- **What this task involves**:
When you have gone through the records below, state only how many lines include the word "illustrates".

- **Material shown**:
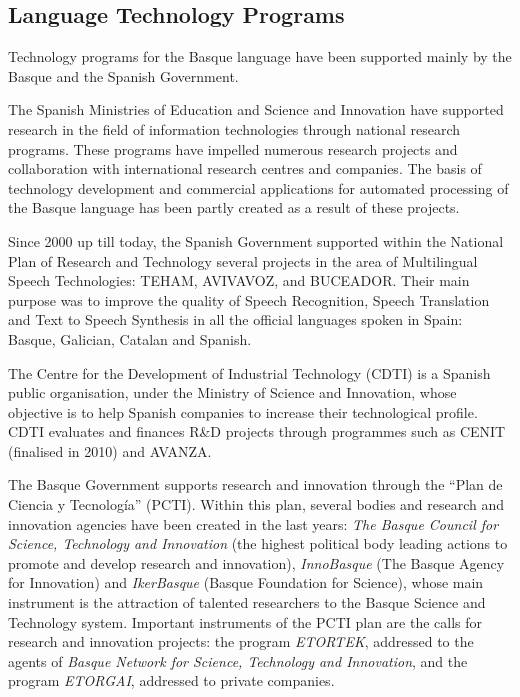 \begin{multicols}{2}
\subsection{Language Technology Programs}
    Technology programs for the Basque language have been supported mainly by the Basque and the Spanish Government. 

The Spanish Ministries of Education and Science and Innovation have supported research in the field of information technologies through national research programs. These programs have impelled numerous research projects and collaboration with international research centres and companies. The basis of technology development and commercial applications for automated processing of the Basque language has been partly created as a result of these projects.

Since 2000 up till today, the Spanish Government supported within the National Plan of Research and Technology several projects in the area of Multilingual Speech Technologies: TEHAM, AVIVAVOZ, and BUCEADOR. Their main purpose was to improve the quality of Speech Recognition, Speech Translation and Text to Speech Synthesis in all the official languages spoken in Spain: Basque, Galician, Catalan and Spanish.

The Centre for the Development of Industrial Technology (CDTI) is a Spanish public organisation, under the Ministry of Science and Innovation, whose objective is to help Spanish companies to increase their technological profile. CDTI evaluates and finances R\&D projects through programmes such as CENIT (finalised in 2010) and AVANZA.

The Basque Government supports research and innovation through the “Plan de Ciencia y Tecnología” (PCTI). Within this plan, several bodies and research and innovation agencies have been created in the last years: \textit{The Basque Council for Science, Technology and Innovation} (the highest political body leading actions to promote and develop research and innovation), \textit{InnoBasque} (The Basque Agency for Innovation) and \textit{IkerBasque} (Basque Foundation for Science), whose main instrument is the attraction of talented researchers to the Basque Science and Technology system.  Important instruments of the PCTI plan are the calls for research and innovation projects: the program \textit{ETORTEK}, addressed to the agents of\textit{ Basque Network for Science, Technology and Innovation}, and the program \textit{ETORGAI}, addressed to private companies. 


\end{multicols}
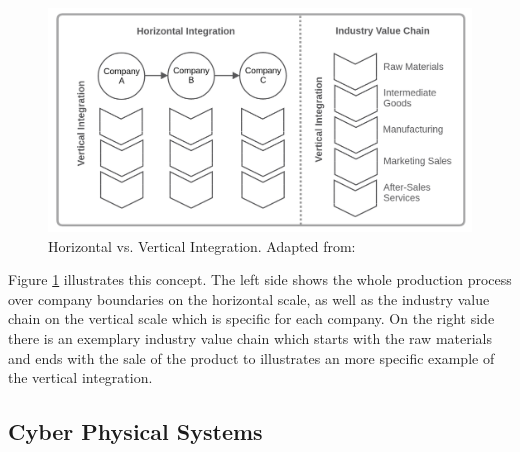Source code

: \begin{figure}
    \centering
    \includegraphics[width=\textwidth]{resources/images/vertical_horizontal_integration.png}
    \caption[Horizontal vs. Vertical Integration]{Horizontal vs. Vertical Integration. Adapted from: \cite{Jur2013}}
    \label{fig:vertical_horizontal_integration}
\end{figure}

Figure \ref{fig:vertical_horizontal_integration} illustrates this concept.
The left side shows the whole production process over company boundaries on the horizontal scale, as well as the industry value chain on the vertical scale which is specific for each company.
On the right side there is an exemplary industry value chain which starts with the raw materials and ends with the sale of the product to illustrates an more specific example of the vertical integration.






\subsection{Cyber Physical Systems}

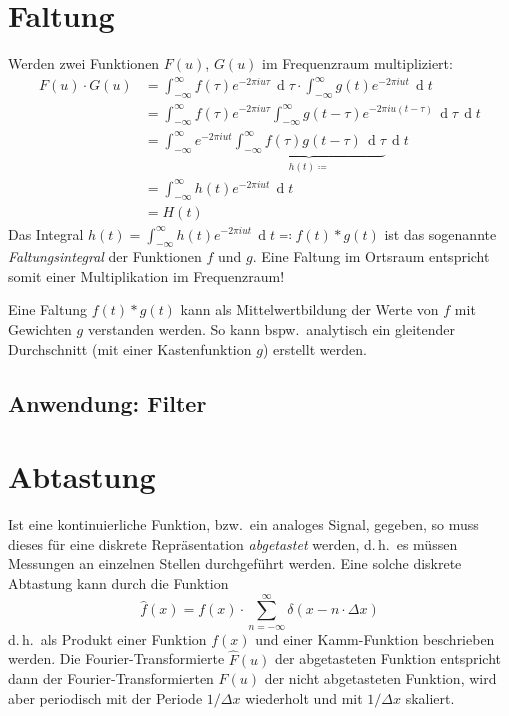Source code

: \documentclass[a4paper, 11pt, accentcolor = tud3b]{tudreport}
\DeclareMathOperator{\total}{d}
\newcommand{\dif}[1]{\,\total#1}
\renewcommand{\dh}{d.\,h.~}
\newcommand{\bzw}{bzw.~}
\newcommand{\bspw}{bspw.~}
\begin{document}
		\section{Faltung}
			Werden zwei Funktionen \( F(u) \), \( G(u) \) im Frequenzraum multipliziert:
			\begin{align*}
				F(u) \cdot G(u)
					&= \int_{-\infty}^{\infty} \! f(\tau) e^{-2\pi i u \tau} \dif{\tau} \cdot \int_{-\infty}^{\infty} \! g(t) e^{-2\pi i u t} \dif{t} \\
					&= \int_{-\infty}^{\infty} \! f(\tau) e^{-2\pi i u \tau} \int_{-\infty}^{\infty} \! g(t - \tau) e^{-2\pi i u (t - \tau)} \dif{\tau} \dif{t} \\
					&= \int_{-\infty}^{\infty} \! e^{-2\pi i u t} \underbrace{\int_{-\infty}^{\infty} \! f(\tau) g(t - \tau) \dif{\tau}}_{h(t) \coloneqq} \dif{t} \\
					&= \int_{-\infty}^{\infty} \! h(t) e^{-2\pi i u t} \dif{t} \\
					&= H(t)
			\end{align*}
			Das Integral \( h(t) = \int_{-\infty}^{\infty} \! h(t) e^{-2\pi i u t} \dif{t} \eqqcolon f(t) \ast g(t) \) ist das sogenannte \emph{Faltungsintegral} der Funktionen \(f\) und \(g\). Eine Faltung im Ortsraum entspricht somit einer Multiplikation im Frequenzraum!
			
			Eine Faltung \( f(t) \ast g(t) \) kann als Mittelwertbildung der Werte von \(f\) mit Gewichten \(g\) verstanden werden. So kann \bspw analytisch ein gleitender Durchschnitt (mit einer Kastenfunktion \(g\)) erstellt werden.
			
			\subsection{Anwendung: Filter} %

		\section{Abtastung}
			Ist eine kontinuierliche Funktion, \bzw ein analoges Signal, gegeben, so muss dieses für eine diskrete Repräsentation \emph{abgetastet} werden, \dh es müssen Messungen an einzelnen Stellen durchgeführt werden. Eine solche diskrete Abtastung kann durch die Funktion
			\begin{equation*}
				\hat{f}(x) = f(x) \cdot \sum_{n = -\infty}^{\infty} \delta(x - n \cdot \Delta x)
			\end{equation*}
			\dh als Produkt einer Funktion \( f(x) \) und einer Kamm-Funktion beschrieben werden. Die Fourier-Transformierte \( \hat{F}(u) \) der abgetasteten Funktion entspricht dann der Fourier-Transformierten \( F(u) \) der nicht abgetasteten Funktion, wird aber periodisch mit der Periode \( 1/\Delta x \) wiederholt und mit \( 1/\Delta x \) skaliert.
\end{document}
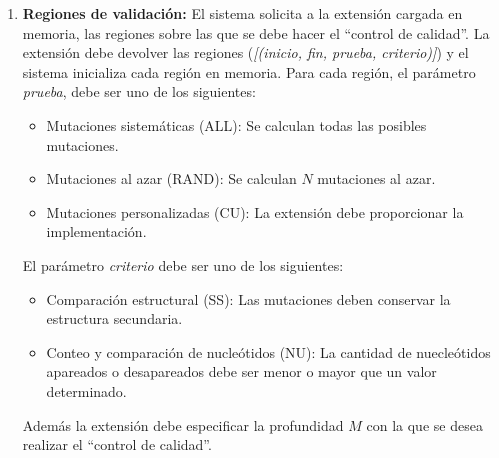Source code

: \documentclass[10pt,a4paper]{article}
\begin{document}
\begin{enumerate}
    \item \textbf{Regiones de validaci\'on:}
    El sistema solicita a la extensi\'on cargada en memoria, las regiones sobre
las que se debe hacer el ``control de calidad''. La extensi\'on debe devolver
las regiones (\textit{[(inicio, fin, prueba, criterio)]}) y el sistema
inicializa cada regi\'on en memoria. Para cada regi\'on, el par\'ametro
\textit{prueba}, debe ser uno de los siguientes:
      \begin{itemize}
        \item Mutaciones sistem\'aticas (ALL): Se calculan todas las posibles
mutaciones.
	\item Mutaciones al azar (RAND): Se calculan $N$ mutaciones al azar.
	\item Mutaciones personalizadas (CU): La extensi\'on debe proporcionar
la implementaci\'on.
      \end{itemize}    
    El par\'ametro \textit{criterio} debe ser uno de los siguientes:
      \begin{itemize}
        \item Comparaci\'on estructural (SS): Las mutaciones deben conservar la
estructura secundaria.
	\item Conteo y comparaci\'on de nucle\'otidos (NU): La cantidad de
nuecle\'otidos apareados o desapareados debe ser menor o mayor que un valor
determinado.
      \end{itemize}
    
    Adem\'as la extensi\'on debe especificar la profundidad $M$ con la que se
desea realizar el ``control de calidad''.    
  \end{enumerate}
\end{document}
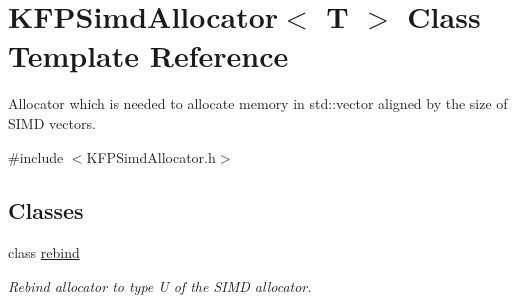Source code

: \hypertarget{classKFPSimdAllocator}{}\section{K\+F\+P\+Simd\+Allocator$<$ T $>$ Class Template Reference}
\label{classKFPSimdAllocator}


Allocator which is needed to allocate memory in std\+::vector aligned by the size of S\+I\+MD vectors.  




{\ttfamily \#include $<$K\+F\+P\+Simd\+Allocator.\+h$>$}

\subsection*{Classes}
\begin{DoxyCompactItemize}
\item 
class \hyperlink{structKFPSimdAllocator_1_1rebind}{rebind}
\begin{DoxyCompactList}\small\item\em Rebind allocator to type U of the S\+I\+MD allocator. \end{DoxyCompactList}\end{DoxyCompactItemize}
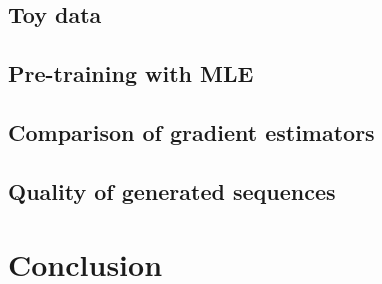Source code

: \documentclass[11pt, english]{article}
\begin{document}
  \subsection{Toy data}
  
  \subsection{Pre-training with MLE}
  
  \subsection{Comparison of gradient estimators}
  
  \subsection{Quality of generated sequences}
  
  
  \section{Conclusion}
  

  
  
  
  
  
\end{document}
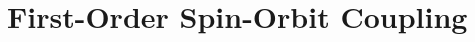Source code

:\documentclass[12pt]{report}
\numberwithin{equation}{section}
\begin{document}
\section{First-Order Spin-Orbit Coupling}
\end{document}
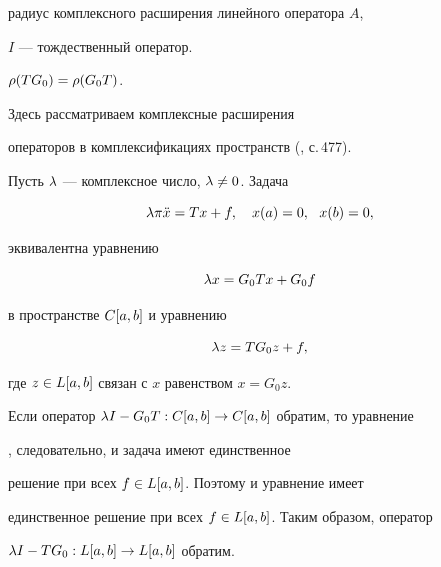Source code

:радиус комплексного расширения линейного оператора $A$,


$I$ --- тождественный оператор.








\begin{lem}\label{l1}


$\r(TG_0)=\r(G_0T)$.


\end{lem}





\begin{pf}


Здесь рассматриваем комплексные расширения


операторов в комплексификациях пространств (\cite{KA}, с.\,477).


Пусть $\l$ --- комплексное число, $\l\ne0$.  Задача


\begin{equation}\label{w1}


\l\pi\Ddot x=Tx+f,\quad x(a)=0,\ \ x(b)=0,


\end{equation}


эквивалентна уравнению


\begin{equation}\label{w2}


\l x=G_0Tx+G_0f


\end{equation}


в пространстве $\SC$ и уравнению


\begin{equation}\label{w3}


\l z=TG_0 z+f,


\end{equation}


где $z\in\SL$ связан с $x$ равенством $x=G_0z$.





Если оператор $\l I-G_0T:\SC\to\SC$ обратим, то уравнение


, следовательно, и задача  имеют единственное


решение при всех $f\in\SL$. Поэтому и уравнение  имеет


единственное решение при всех $f\in\SL$. Таким образом, оператор


$\l I-TG_0:\SL\to\SL$ обратим.






\end{pf}
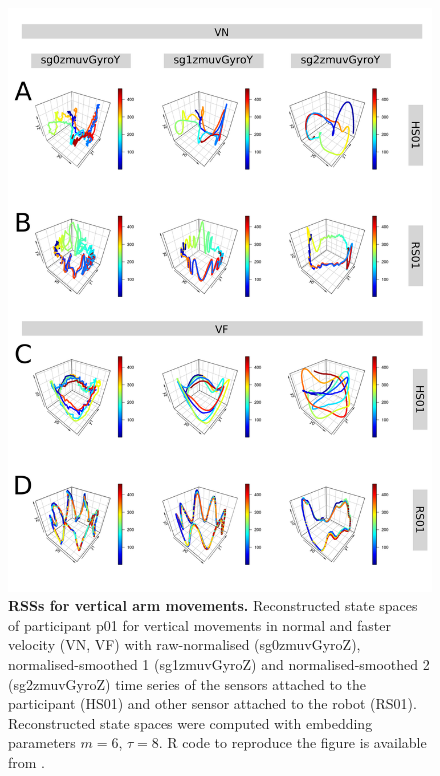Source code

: \begin{figure}[!h]
\centering
\includegraphics[height=0.85\textheight]{rss_aV}
    \caption{
	{\bf RSSs for vertical arm movements.}
	Reconstructed state spaces %
	of participant p01 for vertical movements in normal and faster 
	velocity (VN, VF) with raw-normalised (sg0zmuvGyroZ), 
	normalised-smoothed 1 (sg1zmuvGyroZ) and 
	normalised-smoothed 2 (sg2zmuvGyroZ) time series of the 
	sensors attached to the participant (HS01) and other sensor 
	attached to the robot (RS01).	
	Reconstructed state spaces were computed with 
	embedding parameters $m=6$, $\tau=8$.
	R code to reproduce the figure is available from \cite{hwum2018}.
        }
    \label{fig:rss_aVw10}
\end{figure}


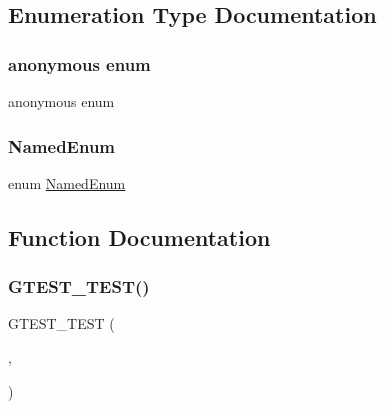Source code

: \subsection{Enumeration Type Documentation}
\mbox{\label{_obj__test_2lib_2googletest-release-1_88_81_2googletest_2test_2gtest__unittest_8cc_adb49720dc49f7d4e4cf9adbf2948e409}} 
\subsubsection{\texorpdfstring{anonymous enum}{anonymous enum}}
{\footnotesize\ttfamily anonymous enum}

\mbox{\label{_obj__test_2lib_2googletest-release-1_88_81_2googletest_2test_2gtest__unittest_8cc_ae0610bad70a3b53c94ee9db54f6f732b}} 
\subsubsection{\texorpdfstring{NamedEnum}{NamedEnum}}
{\footnotesize\ttfamily enum \mbox{\hyperlink{googletest-master_2googletest_2test_2gtest__unittest_8cc_ae0610bad70a3b53c94ee9db54f6f732b}{Named\+Enum}}}



\subsection{Function Documentation}
\mbox{\label{_obj__test_2lib_2googletest-release-1_88_81_2googletest_2test_2gtest__unittest_8cc_a54247aeadc0617105812dca8609638de}} 
\subsubsection{\texorpdfstring{GTEST\_TEST()}{GTEST\_TEST()}}
{\footnotesize\ttfamily G\+T\+E\+S\+T\+\_\+\+T\+E\+ST (\begin{DoxyParamCaption}\item[{Alternative\+Name\+Test}]{,  }\item[{Works}]{ }\end{DoxyParamCaption})}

- **Task response**:
2